Dei Verbum – DV (o Verbo de Deus) foi o quarto documento abordado pelo Frei João no encontro de atualização do clero de Blumenau. Uma novidade encontramos nesse documento: o aspecto científico-histórico da Sagrada Escritura. A importância do contexto histórico que determinou o texto bíblico. Em língua alemã, denominou-se essa perspectiva analítica como Sitz im Leben. Traduzida para o português quer dizer “contexto vital”. Em outras palavras, os desafios e a realidade concreta que fizeram surgir os diversos textos são importantes para compreendermos a Palavra de Deus nos dias de hoje. Quase sempre, a realidade daqueles tempos tem relação com as realidades atuais. E a explicação dos textos deve levar em conta o Sitz im Leben. Após o Concilio surgiram inúmeras traduções do texto sagrado, justamente para contemplar as novas orientações do estudo e da compreensão da Bíblia. Inclusive, versões populares, infantis, foram feitas com muitas adaptações dos textos originais. No Brasil, fixou-se setembro como o mês da Bíblia. Nele, a cada ano, sugere-se um livro bíblico para estudo e para a vivência das comunidades. Valorizou-se também a entronização solene do livro sagrado nas celebrações. Aliás, no início de cada uma das sessões do Concílio, não faltava essa significativa cerimônia para demonstrar a acolhida da Palavra.

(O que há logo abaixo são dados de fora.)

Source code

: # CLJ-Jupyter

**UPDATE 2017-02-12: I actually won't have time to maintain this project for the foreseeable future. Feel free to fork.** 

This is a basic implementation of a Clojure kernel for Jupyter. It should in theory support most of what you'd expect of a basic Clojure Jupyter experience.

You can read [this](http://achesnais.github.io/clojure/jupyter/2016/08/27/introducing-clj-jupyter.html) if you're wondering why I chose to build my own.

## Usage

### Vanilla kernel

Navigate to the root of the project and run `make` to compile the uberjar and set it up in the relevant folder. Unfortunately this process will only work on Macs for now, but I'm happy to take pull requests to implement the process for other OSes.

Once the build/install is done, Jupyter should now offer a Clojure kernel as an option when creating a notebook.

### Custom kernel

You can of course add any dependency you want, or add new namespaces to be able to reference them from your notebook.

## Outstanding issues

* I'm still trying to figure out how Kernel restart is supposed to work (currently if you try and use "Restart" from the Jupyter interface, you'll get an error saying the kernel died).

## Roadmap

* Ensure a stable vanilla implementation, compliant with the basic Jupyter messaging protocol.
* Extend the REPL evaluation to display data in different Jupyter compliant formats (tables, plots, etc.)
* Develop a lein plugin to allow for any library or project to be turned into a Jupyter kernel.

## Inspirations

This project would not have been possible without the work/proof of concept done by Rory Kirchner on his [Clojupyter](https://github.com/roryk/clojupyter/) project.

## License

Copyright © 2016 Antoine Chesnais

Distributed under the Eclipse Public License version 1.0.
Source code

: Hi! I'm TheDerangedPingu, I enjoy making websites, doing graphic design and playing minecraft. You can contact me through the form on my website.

Desse encontro de atualização do clero, dois outros elementos impõem-se que os destaquemos. Momentos orantes com a liturgia das horas, santa missa diária e bênção dos alimentos em cada refeição. Assim, o encontro não se reduzia a estudo, com certeza, necessários também. A convivência fraterna merece, igualmente, ser destacada. De certa forma, era essa a vivência do que se rezava e se estudava. Pois a verdadeira caridade torna-se luz para que se acolha a mensagem de Jesus, inclusive no seu aspecto intelectual.